300846_10151063520973192_764364495_n Philippe, quelles sont les dernières nouvelles concernant l’équipe ?

 « Je suis régulièrement en rendez-vous. La priorité va à l’équipe mais pas à tout prix. J’aimerai poursuivre l’aventure avec eux mais aussi avec McLaren. Dans le cas contraire, il y aurait un vrai sentiment d’inachevé après notre belle saison 2012. Malgré le résultat d’ensemble de l’année, nous avons encore progressé en nous lançant réellement le défi de disputer des courses d’endurance. Nous avions juste l’expérience des 24 Heures de Spa 2011 et d’une manche Blancpain. La saison a plutôt mal débuté à Monza avec un problème mécanique alors que nous étions dans le coup. Il a fallu lancer cette nouvelle aventure avec McLaren en Blancpain Endurance Series mais aussi aux 24 Heures de Spa. Sur le papier, personne n’avait l’expérience car l’auto est encore jeune, tout comme l’équipe dans ce type de championnat. Il est vrai que tout miser sur une seule auto dans des courses d’endurance était impossible. On a été forts mais c’était trop dangereux. »

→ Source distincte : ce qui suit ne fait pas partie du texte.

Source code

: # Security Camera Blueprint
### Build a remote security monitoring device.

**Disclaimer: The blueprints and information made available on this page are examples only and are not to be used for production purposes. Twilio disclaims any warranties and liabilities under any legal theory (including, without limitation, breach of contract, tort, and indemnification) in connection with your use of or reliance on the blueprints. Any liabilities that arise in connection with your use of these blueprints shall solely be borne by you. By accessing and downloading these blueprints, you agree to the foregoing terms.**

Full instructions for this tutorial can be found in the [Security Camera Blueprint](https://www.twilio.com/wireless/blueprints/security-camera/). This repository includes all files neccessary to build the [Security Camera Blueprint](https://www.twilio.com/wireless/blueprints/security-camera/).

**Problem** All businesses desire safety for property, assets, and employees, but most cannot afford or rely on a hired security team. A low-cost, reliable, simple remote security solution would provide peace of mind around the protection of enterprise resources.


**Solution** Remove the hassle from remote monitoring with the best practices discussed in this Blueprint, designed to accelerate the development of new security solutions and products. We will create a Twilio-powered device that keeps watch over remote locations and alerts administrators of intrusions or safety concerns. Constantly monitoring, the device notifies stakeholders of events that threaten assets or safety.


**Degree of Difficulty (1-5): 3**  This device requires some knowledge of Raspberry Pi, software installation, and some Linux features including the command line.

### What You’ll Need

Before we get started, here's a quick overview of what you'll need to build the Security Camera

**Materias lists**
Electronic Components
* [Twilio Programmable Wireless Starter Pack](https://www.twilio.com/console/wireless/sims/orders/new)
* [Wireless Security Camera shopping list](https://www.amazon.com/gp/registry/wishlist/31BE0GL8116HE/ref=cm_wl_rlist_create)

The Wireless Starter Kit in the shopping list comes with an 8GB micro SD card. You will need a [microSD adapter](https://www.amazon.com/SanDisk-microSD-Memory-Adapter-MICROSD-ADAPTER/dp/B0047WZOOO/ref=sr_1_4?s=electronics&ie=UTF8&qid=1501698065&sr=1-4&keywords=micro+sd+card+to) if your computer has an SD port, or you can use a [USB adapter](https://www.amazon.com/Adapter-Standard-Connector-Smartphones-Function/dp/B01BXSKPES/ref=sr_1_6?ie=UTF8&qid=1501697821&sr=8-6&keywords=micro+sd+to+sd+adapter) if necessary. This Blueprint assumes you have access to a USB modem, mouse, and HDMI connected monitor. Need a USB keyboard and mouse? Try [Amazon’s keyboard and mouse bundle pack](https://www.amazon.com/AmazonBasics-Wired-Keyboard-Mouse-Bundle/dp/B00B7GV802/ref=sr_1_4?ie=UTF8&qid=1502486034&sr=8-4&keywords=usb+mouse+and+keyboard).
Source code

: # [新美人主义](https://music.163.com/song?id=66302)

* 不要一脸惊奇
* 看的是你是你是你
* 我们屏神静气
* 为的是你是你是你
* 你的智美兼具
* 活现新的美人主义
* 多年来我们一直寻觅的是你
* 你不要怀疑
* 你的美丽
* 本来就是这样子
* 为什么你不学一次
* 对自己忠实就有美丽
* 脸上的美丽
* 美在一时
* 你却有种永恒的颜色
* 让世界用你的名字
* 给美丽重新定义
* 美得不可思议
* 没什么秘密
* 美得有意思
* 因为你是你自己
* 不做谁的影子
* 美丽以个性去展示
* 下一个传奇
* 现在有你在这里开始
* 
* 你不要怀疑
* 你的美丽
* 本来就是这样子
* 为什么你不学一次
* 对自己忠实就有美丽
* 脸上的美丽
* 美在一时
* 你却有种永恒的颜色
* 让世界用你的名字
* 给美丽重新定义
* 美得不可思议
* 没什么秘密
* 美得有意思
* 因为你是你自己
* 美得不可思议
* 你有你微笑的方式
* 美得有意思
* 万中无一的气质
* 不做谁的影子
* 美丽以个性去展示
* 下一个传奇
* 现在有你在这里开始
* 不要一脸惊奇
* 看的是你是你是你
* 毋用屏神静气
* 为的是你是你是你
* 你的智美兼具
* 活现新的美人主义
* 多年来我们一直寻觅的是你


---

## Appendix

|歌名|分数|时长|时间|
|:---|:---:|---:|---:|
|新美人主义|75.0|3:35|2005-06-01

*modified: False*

1072600_10151634103948192_1564385631_o Les 24 Heures de Spa restent la grosse déception ?

 « A Spa, on a pris un coup sur la tête comme jamais. Il y avait eu la Chine en World GT1 où l’auto est partie dans le bac à cinq secondes de la sortie de la voiture de sécurité. Sans cela, nous aurions été Champions du Monde Pilotes. A Spa, ce n’était pas réel. On a pris un gros coup et on ne s’en n’est pas remis. C’était une belle expérience mais il y a un gros sentiment d’inachevé. »

477489_10150892128378192_10450827_o Poursuivre avec McLaren en 2014 est possible ?

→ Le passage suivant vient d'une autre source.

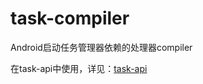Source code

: # task-compiler
Android启动任务管理器依赖的处理器compiler

在task-api中使用，详见：[task-api](https://github.com/xjz-111/task-api)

 « C’est la priorité ! Cependant, je reste lucide car un contrat ne va pas tomber d’un seul coup du ciel. On sait bien que ça ne marche pas comme ça. La conjoncture économique n’est pas favorable mais je vais me battre pour que l’aventure continue. Notre force est la cohésion avec les gens avec qui on travaille. Nous avons passé cinq ans avec Aston Martin avec à certains moments l’engagement de quatre autos. Aussi petit que l’on soit, Hexis Racing a participé au développement de l’auto. Je suis entré en contact avec McLaren grâce à mon ami Luc Paillard. A l’origine, McLaren était d’accord pour le « GT3+ » que voulait Stéphane Ratel mais SRO a ensuite pris la direction du GT3 traditionnel et McLaren a eu confiance en nous. Ces gens-là ont une vraie reconnaissance de notre travail. J’ai régulièrement des réunions avec eux pour voir de quelle façon il est possible de continuer. Il faut se battre mais le temps pourrait jouer contre nous. Il faut être réaliste. »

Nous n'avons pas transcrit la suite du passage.